* [GOAL OF THE EXERCISE]:
Every entry in the data is to be written out exactly; no picture belongs in the copy.

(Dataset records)
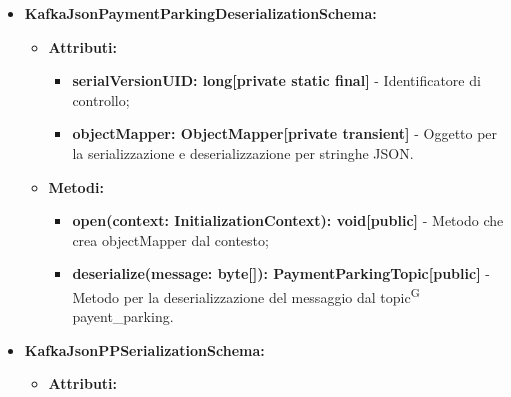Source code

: \documentclass[8pt]{article}
\newcommand{\glossterm}[1]{#1\textsuperscript{G}} %
\begin{document}
\begin{itemize}
\begin{itemize}
    \end{itemize}
    \begin{itemize}
	\setlength\itemsep{0em}
        \item \textbf{Metodi:}
        \begin{itemize}
	\setlength\itemsep{0em}
            \item \textbf{open(context: InitializationContext): void[public]} - Metodo che crea objectMapper dal contesto;
            \item \textbf{deserialize(message: byte[]): ParkingTopic[public]} - Metodo per la deserializzazione del messaggio dal \glossterm{topic} parking.
        \end{itemize}
    \end{itemize}
    \item \textbf{KafkaJsonPaymentParkingDeserializationSchema:}
    \begin{itemize}
	\setlength\itemsep{0em}
        \item \textbf{Attributi:}
        \begin{itemize}
	\setlength\itemsep{0em}
            \item \textbf{serialVersionUID: long[private static final]} - Identificatore di controllo;
            \item \textbf{objectMapper: ObjectMapper[private transient]} - Oggetto per la serializzazione e deserializzazione per stringhe JSON.
        \end{itemize}
    \end{itemize}
    \begin{itemize}
	\setlength\itemsep{0em}
        \item \textbf{Metodi:}
        \begin{itemize}
	\setlength\itemsep{0em}
            \item \textbf{open(context: InitializationContext): void[public]} - Metodo che crea objectMapper dal contesto;
            \item \textbf{deserialize(message: byte[]): PaymentParkingTopic[public]} - Metodo per la deserializzazione del messaggio dal \glossterm{topic} payent\_parking.
        \end{itemize}
    \end{itemize}
    \item \textbf{KafkaJsonPPSerializationSchema:}
    \begin{itemize}
	\setlength\itemsep{0em}
        \item \textbf{Attributi:}
        \begin{itemize}

\end{itemize}
\end{itemize}
\end{itemize}
\end{document}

* [RESPONSE TO THE TASK]:
Source code

: \documentclass[8pt]{article}
\newcommand{\glossterm}[1]{#1\textsuperscript{G}} %
\begin{document}
\begin{itemize}
\begin{itemize}
    \end{itemize}
    \begin{itemize}
	\setlength\itemsep{0em}
        \item \textbf{Metodi:}
        \begin{itemize}
	\setlength\itemsep{0em}
            \item \textbf{open(context: InitializationContext): void[public]} - Metodo che crea objectMapper dal contesto;
            \item \textbf{deserialize(message: byte[]): ParkingTopic[public]} - Metodo per la deserializzazione del messaggio dal \glossterm{topic} parking.
        \end{itemize}
    \end{itemize}
    \item \textbf{KafkaJsonPaymentParkingDeserializationSchema:}
    \begin{itemize}
	\setlength\itemsep{0em}
        \item \textbf{Attributi:}
        \begin{itemize}
	\setlength\itemsep{0em}
            \item \textbf{serialVersionUID: long[private static final]} - Identificatore di controllo;
            \item \textbf{objectMapper: ObjectMapper[private transient]} - Oggetto per la serializzazione e deserializzazione per stringhe JSON.
        \end{itemize}
    \end{itemize}
    \begin{itemize}
	\setlength\itemsep{0em}
        \item \textbf{Metodi:}
        \begin{itemize}
	\setlength\itemsep{0em}
            \item \textbf{open(context: InitializationContext): void[public]} - Metodo che crea objectMapper dal contesto;
            \item \textbf{deserialize(message: byte[]): PaymentParkingTopic[public]} - Metodo per la deserializzazione del messaggio dal \glossterm{topic} payent\_parking.
        \end{itemize}
    \end{itemize}
    \item \textbf{KafkaJsonPPSerializationSchema:}
    \begin{itemize}
	\setlength\itemsep{0em}
        \item \textbf{Attributi:}
        \begin{itemize}

\end{itemize}
\end{itemize}
\end{itemize}
\end{document}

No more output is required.